話が横道にそれましたが、自力で「勝手に」コンサートを開いているテンプスにはだから、いやがうえにも期待は高まるわけです。そしてぼくが言っていることは、
せっかく「勝手に」やってるのに一体何をおそれてるんだ〜?
ということです。ゲンダイオンガクをポップにしよう、とかコンピュータを使ったらどう?とか言っているわけではありません。でも、表現形態が外面的にも内面的にも(つまり両方とも!)あまりにオキマリの語り口でぼくには魅力が感じられません。(そんなこといったら今のゲンダイオンガクはみんなそうだと言うかも知れませんが、実際そうです。)
せっかくグループがあるんだから、音楽は「孤高の作曲家」がひとりで創るもの、という伝統を捨ててみたらどお?「新東京楽派」みたいな時代錯誤のエセ集団を名乗ってプロバガンダしてみたらどお?みんなリニアな時間軸を構築する経験と手腕をもってるんだから音なんて使わないで作品を作ってみたらどお?

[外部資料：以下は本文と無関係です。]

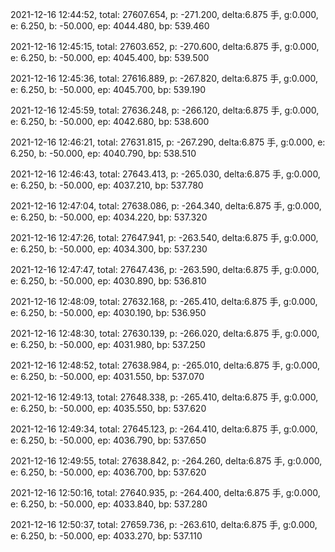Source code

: 2021-12-16 12:44:52, total: 27607.654, p: -271.200, delta:6.875 手, g:0.000, e: 6.250, b: -50.000, ep: 4044.480, bp: 539.460

2021-12-16 12:45:15, total: 27603.652, p: -270.600, delta:6.875 手, g:0.000, e: 6.250, b: -50.000, ep: 4045.400, bp: 539.500

2021-12-16 12:45:36, total: 27616.889, p: -267.820, delta:6.875 手, g:0.000, e: 6.250, b: -50.000, ep: 4045.700, bp: 539.190

2021-12-16 12:45:59, total: 27636.248, p: -266.120, delta:6.875 手, g:0.000, e: 6.250, b: -50.000, ep: 4042.680, bp: 538.600

2021-12-16 12:46:21, total: 27631.815, p: -267.290, delta:6.875 手, g:0.000, e: 6.250, b: -50.000, ep: 4040.790, bp: 538.510

2021-12-16 12:46:43, total: 27643.413, p: -265.030, delta:6.875 手, g:0.000, e: 6.250, b: -50.000, ep: 4037.210, bp: 537.780

2021-12-16 12:47:04, total: 27638.086, p: -264.340, delta:6.875 手, g:0.000, e: 6.250, b: -50.000, ep: 4034.220, bp: 537.320

2021-12-16 12:47:26, total: 27647.941, p: -263.540, delta:6.875 手, g:0.000, e: 6.250, b: -50.000, ep: 4034.300, bp: 537.230

2021-12-16 12:47:47, total: 27647.436, p: -263.590, delta:6.875 手, g:0.000, e: 6.250, b: -50.000, ep: 4030.890, bp: 536.810

2021-12-16 12:48:09, total: 27632.168, p: -265.410, delta:6.875 手, g:0.000, e: 6.250, b: -50.000, ep: 4030.190, bp: 536.950

2021-12-16 12:48:30, total: 27630.139, p: -266.020, delta:6.875 手, g:0.000, e: 6.250, b: -50.000, ep: 4031.980, bp: 537.250

2021-12-16 12:48:52, total: 27638.984, p: -265.010, delta:6.875 手, g:0.000, e: 6.250, b: -50.000, ep: 4031.550, bp: 537.070

2021-12-16 12:49:13, total: 27648.338, p: -265.410, delta:6.875 手, g:0.000, e: 6.250, b: -50.000, ep: 4035.550, bp: 537.620

2021-12-16 12:49:34, total: 27645.123, p: -264.410, delta:6.875 手, g:0.000, e: 6.250, b: -50.000, ep: 4036.790, bp: 537.650

2021-12-16 12:49:55, total: 27638.842, p: -264.260, delta:6.875 手, g:0.000, e: 6.250, b: -50.000, ep: 4036.700, bp: 537.620

2021-12-16 12:50:16, total: 27640.935, p: -264.400, delta:6.875 手, g:0.000, e: 6.250, b: -50.000, ep: 4033.840, bp: 537.280

2021-12-16 12:50:37, total: 27659.736, p: -263.610, delta:6.875 手, g:0.000, e: 6.250, b: -50.000, ep: 4033.270, bp: 537.110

・・・なんて、てきとーに挑発したくなってしまうのです。ですから”テンプス自体が既に「制度化」されたもの”であることは百も承知、「グループとしてなにかを団結してやる」必要性や期待はないのだけれど、何かトンデモナイことを考えてやってしまうパワーとチャレンジ精神だけはみてみたい。
まとまらなかったけれど、今回はこれくらいで。